• **Your objective**
Each line of the listing where "angepasst" appears should be reported.

• **Data supplied**
___

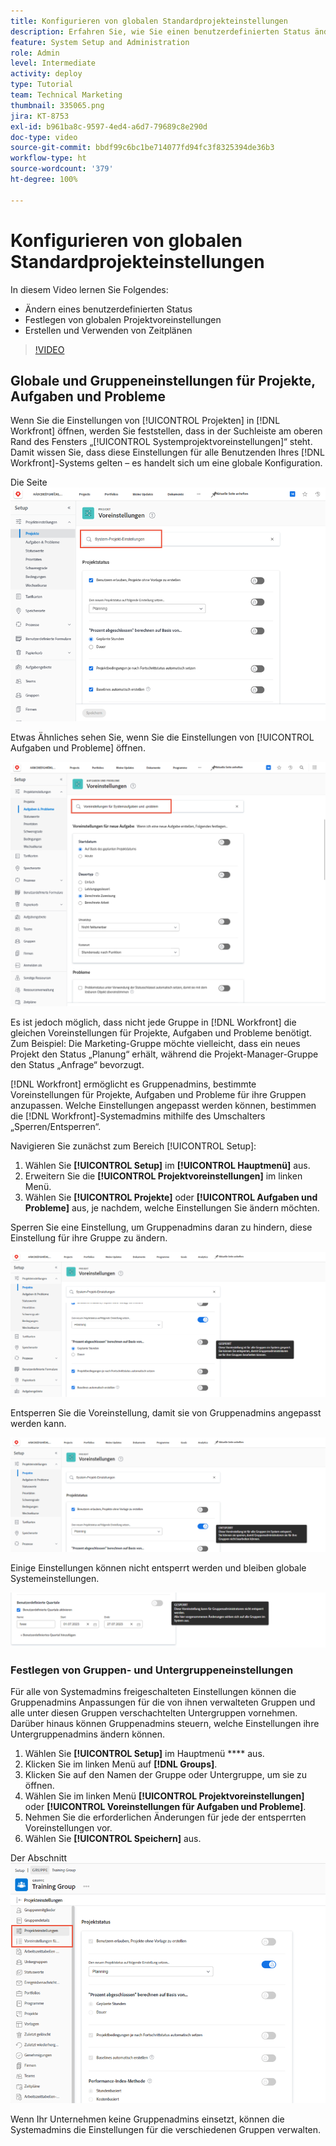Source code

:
```yaml
---
title: Konfigurieren von globalen Standardprojekteinstellungen
description: Erfahren Sie, wie Sie einen benutzerdefinierten Status ändern, globale Projekteinstellungen festlegen und Zeitpläne erstellen, die als globale Standardeinstellungen gelten.
feature: System Setup and Administration
role: Admin
level: Intermediate
activity: deploy
type: Tutorial
team: Technical Marketing
thumbnail: 335065.png
jira: KT-8753
exl-id: b961ba8c-9597-4ed4-a6d7-79689c8e290d
doc-type: video
source-git-commit: bbdf99c6bc1be714077fd94fc3f8325394de36b3
workflow-type: ht
source-wordcount: '379'
ht-degree: 100%

---
```


# Konfigurieren von globalen Standardprojekteinstellungen

<!--
21.4 updates have been made
-->

In diesem Video lernen Sie Folgendes:

* Ändern eines benutzerdefinierten Status
* Festlegen von globalen Projektvoreinstellungen
* Erstellen und Verwenden von Zeitplänen

>[!VIDEO](https://video.tv.adobe.com/v/335065/?quality=12&learn=on&enablevpops=1)

## Globale und Gruppeneinstellungen für Projekte, Aufgaben und Probleme

Wenn Sie die Einstellungen von [!UICONTROL Projekten] in [!DNL Workfront] öffnen, werden Sie feststellen, dass in der Suchleiste am oberen Rand des Fensters „[!UICONTROL Systemprojektvoreinstellungen]“ steht. Damit wissen Sie, dass diese Einstellungen für alle Benutzenden Ihres [!DNL Workfront]-Systems gelten – es handelt sich um eine globale Konfiguration.

Die Seite ![[!UICONTROL Projektvoreinstellungen] in [!UICONTROL Setup]](assets/admin-fund-system-project-preferences-1.png)

Etwas Ähnliches sehen Sie, wenn Sie die Einstellungen von [!UICONTROL Aufgaben und Probleme] öffnen.

![[!UICONTROL Voreinstellungen für Aufgaben und Probleme] in [!UICONTROL Setup]](assets/admin-fund-task-issue-preferences-2.png)

Es ist jedoch möglich, dass nicht jede Gruppe in [!DNL Workfront] die gleichen Voreinstellungen für Projekte, Aufgaben und Probleme benötigt. Zum Beispiel: Die Marketing-Gruppe möchte vielleicht, dass ein neues Projekt den Status „Planung“ erhält, während die Projekt-Manager-Gruppe den Status „Anfrage“ bevorzugt.

[!DNL Workfront] ermöglicht es Gruppenadmins, bestimmte Voreinstellungen für Projekte, Aufgaben und Probleme für ihre Gruppen anzupassen. Welche Einstellungen angepasst werden können, bestimmen die [!DNL Workfront]-Systemadmins mithilfe des Umschalters „Sperren/Entsperren“.

Navigieren Sie zunächst zum Bereich [!UICONTROL Setup]:

1. Wählen Sie **[!UICONTROL Setup]** im **[!UICONTROL Hauptmenü]** aus.
1. Erweitern Sie die **[!UICONTROL Projektvoreinstellungen]** im linken Menü.
1. Wählen Sie **[!UICONTROL Projekte]** oder **[!UICONTROL Aufgaben und Probleme]** aus, je nachdem, welche Einstellungen Sie ändern möchten.

Sperren Sie eine Einstellung, um Gruppenadmins daran zu hindern, diese Einstellung für ihre Gruppe zu ändern.

![Meldung über gesperrte Voreinstellung](assets/admin-fund-preferences-locked-3.png)

Entsperren Sie die Voreinstellung, damit sie von Gruppenadmins angepasst werden kann.

![Meldung über entsperrte Voreinstellung](assets/admin-fund-preferences-unlocked-4.png)

Einige Einstellungen können nicht entsperrt werden und bleiben globale Systemeinstellungen.

![Meldung über gesperrte Voreinstellung](assets/admin-fund-preferences-always-locked-5.png)

### Festlegen von Gruppen- und Untergruppeneinstellungen

Für alle von Systemadmins freigeschalteten Einstellungen können die Gruppenadmins Anpassungen für die von ihnen verwalteten Gruppen und alle unter diesen Gruppen verschachtelten Untergruppen vornehmen. Darüber hinaus können Gruppenadmins steuern, welche Einstellungen ihre Untergruppenadmins ändern können.

1. Wählen Sie **[!UICONTROL Setup]** im Hauptmenü **** aus.
1. Klicken Sie im linken Menü auf **[!DNL Groups]**.
1. Klicken Sie auf den Namen der Gruppe oder Untergruppe, um sie zu öffnen.
1. Wählen Sie im linken Menü **[!UICONTROL Projektvoreinstellungen]** oder **[!UICONTROL Voreinstellungen für Aufgaben und Probleme]**.
1. Nehmen Sie die erforderlichen Änderungen für jede der entsperrten Voreinstellungen vor.
1. Wählen Sie **[!UICONTROL Speichern]** aus.

Der Abschnitt ![[!UICONTROL Projektstatus] auf der Seite [!UICONTROL Gruppe]](assets/admin-fund-group-preferences.png)

Wenn Ihr Unternehmen keine Gruppenadmins einsetzt, können die Systemadmins die Einstellungen für die verschiedenen Gruppen verwalten.

<!--
learn more URLs and guides
Create or edit a group status 
Group administrators 
Configure system-wide project preferences 
Configure project preferences for a group 
Configure task and issue preferences for a group 
Create and modify a group’s schedule 
-->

___

• **Solution to the exercise**
[!DNL Workfront] ermöglicht es Gruppenadmins, bestimmte Voreinstellungen für Projekte, Aufgaben und Probleme für ihre Gruppen anzupassen. Welche Einstellungen angepasst werden können, bestimmen die [!DNL Workfront]-Systemadmins mithilfe des Umschalters „Sperren/Entsperren“.
Entsperren Sie die Voreinstellung, damit sie von Gruppenadmins angepasst werden kann.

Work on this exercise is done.